/akka-persistence-dynamodb

DynamoDBJournal for Akka Persistence

Primary LanguageScala

DynamoDBJournal for Akka Persistence

A replicated Akka Persistence journal backed by Amazon DynamoDB.

Scala: 2.10.4 and 2.11.1 Akka: 2.3.3

Installation

// build.sbt

resolvers += "Sonatype OSS Snapshots" at "https://oss.sonatype.org/content/repositories/snapshots"

libraryDependencies += "com.sclasen" %% "akka-persistence-dynamodb" % "0.3.4" % "compile"

Configuration

// application.conf - all config except endpoint, journal-name, sequence-shards is required

akka.persistence.journal.plugin = "dynamodb-journal"

dynamodb-journal {
    journal-table =  "the name of a dynamodb table you create with hash key: `key`"
    # journal-name =  "prefixes all keys, allows multiple journals per table, default: `journal`"
    aws-access-key-id =  "yourKey"
    aws-secret-access-key =  "yourSecret"
    operation-timeout =  10 seconds
    # endpoint =  "defaults to https://dynamodb.us-east-1.amazonaws.com"
    sequence-shards = 1000
}

Note on `sequence-shards`: the high and low sequence numbers are stored across `sequence-shards` number of keys.
The more shards used, the less likely that throttling will occur when writing at a high rate.  Sequence shards should
be set to as least as high as the write throughput of your table.

The trade off with a higher number of shards is the number of requests needed to find the high or low sequence number for a processor.
We can read the value of 100 shards per request to dynamodb, so reading 1000 shards takes 10 (parallel) requests, 10000 takes 100, etc.

The reference.conf for this journal also contains the following settings for spray and akka.

spray.can.host-connector.max-connections = 600 akka.persistence.journal.max-message-batch-size = 4000


Development

dev setup

  • install forego if you dont have it.

  • run bin/get-dynamodb-local

this downloads and unpacks the dynamodb local to a subdir of ./dynamodb-local

  • cp .env.sample .env

  • make sure the DYNAMODB_RELEASE var in .env matches the date of the distro that was placed in ./dynamodb-local

  • forego start

This starts the local dynamodb instance

In another shell

  • forego run sbt test

dynamodb table structure discussion

the structure for journal storage in dynamodb has evolved over iterations of performance tuning. Most of these lessons were learned in creating the eventsourced dynamodb journal, but apply here as well.

naiive structure

When initially modelling journal storage in dynamo, it seems natural to use a simple structure similar to this

processorId  : S : HashKey
sequenceNr   : N : RangeKey
deleted      : S
confirmations: SS
payload      : B

This maps very well to the operations a journal needs to solve.

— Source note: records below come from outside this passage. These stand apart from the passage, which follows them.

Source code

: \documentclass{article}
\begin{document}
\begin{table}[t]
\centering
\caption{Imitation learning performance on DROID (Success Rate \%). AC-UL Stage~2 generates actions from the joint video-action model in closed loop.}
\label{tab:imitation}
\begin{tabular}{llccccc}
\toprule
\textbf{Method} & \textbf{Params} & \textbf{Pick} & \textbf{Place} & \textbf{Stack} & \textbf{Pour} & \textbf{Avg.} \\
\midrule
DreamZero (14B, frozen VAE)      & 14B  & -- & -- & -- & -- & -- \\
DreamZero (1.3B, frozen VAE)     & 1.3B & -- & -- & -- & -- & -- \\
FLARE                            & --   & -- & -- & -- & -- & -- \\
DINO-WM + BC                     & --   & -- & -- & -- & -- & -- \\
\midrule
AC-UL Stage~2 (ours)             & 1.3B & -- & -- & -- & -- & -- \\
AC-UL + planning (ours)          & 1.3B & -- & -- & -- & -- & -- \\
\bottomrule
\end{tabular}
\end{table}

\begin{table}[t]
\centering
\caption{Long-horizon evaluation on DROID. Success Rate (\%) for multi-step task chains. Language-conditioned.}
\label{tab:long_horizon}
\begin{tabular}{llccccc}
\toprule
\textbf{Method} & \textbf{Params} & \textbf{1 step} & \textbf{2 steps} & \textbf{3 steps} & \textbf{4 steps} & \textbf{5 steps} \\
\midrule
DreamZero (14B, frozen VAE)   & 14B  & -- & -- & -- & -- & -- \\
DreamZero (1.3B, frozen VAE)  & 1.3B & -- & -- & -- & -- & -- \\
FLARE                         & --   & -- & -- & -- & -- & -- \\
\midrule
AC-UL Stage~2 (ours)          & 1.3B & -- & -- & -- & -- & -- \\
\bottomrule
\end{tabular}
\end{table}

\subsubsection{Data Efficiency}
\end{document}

writeMessage      -> PutItem
writeConfirmation -> UpdateItem with set add
deleteMessage     -> UpdateItem (mark deleted) or DeleteItem (permanent delete)
replayMessages    -> Query by processorId, conditions and ordered by sequenceNr, ascending
highCounter       -> Query by processorId, conditions and ordered by sequenceNr, descending limit 1

However this layout suffers from scalability problems. Since the hash key is used to locate the data storage node, all writes for a single processor will go to the same dynamodb node, which limits throughput and invites throttling, no matter the level of throughput provisioned for a table. The hash key just gets too hot. Also this limits replay throughput since you have to step through a sequence of queries, where you use the last processed item in query N for query N+1.

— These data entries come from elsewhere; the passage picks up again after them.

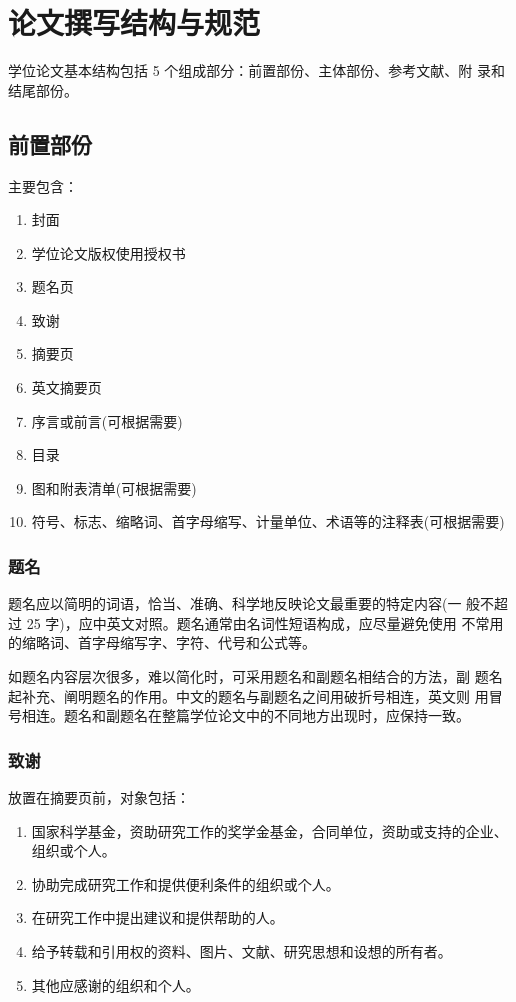 
\chapter{论文撰写结构与规范}
\label{cha:2}

学位论文基本结构包括 5 个组成部分：前置部份、主体部份、参考文献、附
录和结尾部份。

\section{前置部份}
主要包含：
\begin{enumerate}[itemsep=0pt,topsep=2pt,parsep=0pt]
  \item 封面
  \item 学位论文版权使用授权书
  \item 题名页
  \item 致谢
  \item 摘要页
  \item 英文摘要页
  \item 序言或前言(可根据需要)
  \item 目录
  \item 图和附表清单(可根据需要)
  \item 符号、标志、缩略词、首字母缩写、计量单位、术语等的注释表(可根据需要)
\end{enumerate}

\subsection{题名 }

题名应以简明的词语，恰当、准确、科学地反映论文最重要的特定内容(一
般不超过 25 字)，应中英文对照。题名通常由名词性短语构成，应尽量避免使用
不常用的缩略词、首字母缩写字、字符、代号和公式等。 

如题名内容层次很多，难以简化时，可采用题名和副题名相结合的方法，副
题名起补充、阐明题名的作用。中文的题名与副题名之间用破折号相连，英文则
用冒号相连。题名和副题名在整篇学位论文中的不同地方出现时，应保持一致。 

\subsection{致谢}

放置在摘要页前，对象包括：
\begin{enumerate}[itemsep=0pt,topsep=2pt,parsep=0pt]
  \item 国家科学基金，资助研究工作的奖学金基金，合同单位，资助或支持的企业、组织或个人。
  \item 协助完成研究工作和提供便利条件的组织或个人。
  \item 在研究工作中提出建议和提供帮助的人。
  \item 给予转载和引用权的资料、图片、文献、研究思想和设想的所有者。
  \item 其他应感谢的组织和个人。 
\end{enumerate}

higher throughput structure.
P -> PersistentRepr
SH -> SequenceHigh
SL -> SequenceLow

Persistent Data

journalName"-P"-processorId-sequenceNr  : S : HashKey
deleted                     : S
confirmations               : SS
payload                     : B

High and Low Sequence Numbers

journalName"-SH"-processorId-(sequenceNr % sequenceShards): S : HashKey
sequenceNr                                    : N

journalName"-SL"-processorId-(sequenceNr % sequenceShards): S : HashKey
sequenceNr                                    : N

This is somewhat more difficult to code, but offers higher throughput possibilities. Notice that the items that hold the high and low sequence are sharded, rather than using a single item to store the counter. If we only used a single item, we would suffer from the same hot key problems as our first structure.

writeMessage      -> BatchPutItem (P and SH)
writeConfirmation -> UpdateItem with set add
deleteMessage     -> BatchPutItem (mark deleted, set SL) or BatchPutItem (permanent delete, set SL)
replayMessages    -> Parallel BatchGet all P items for the processor
highCounter       -> Parallel BatchGet all SH shards for the processor, find max.
lowCounter        -> Parallel BatchGet all SL shards for the processor, find min.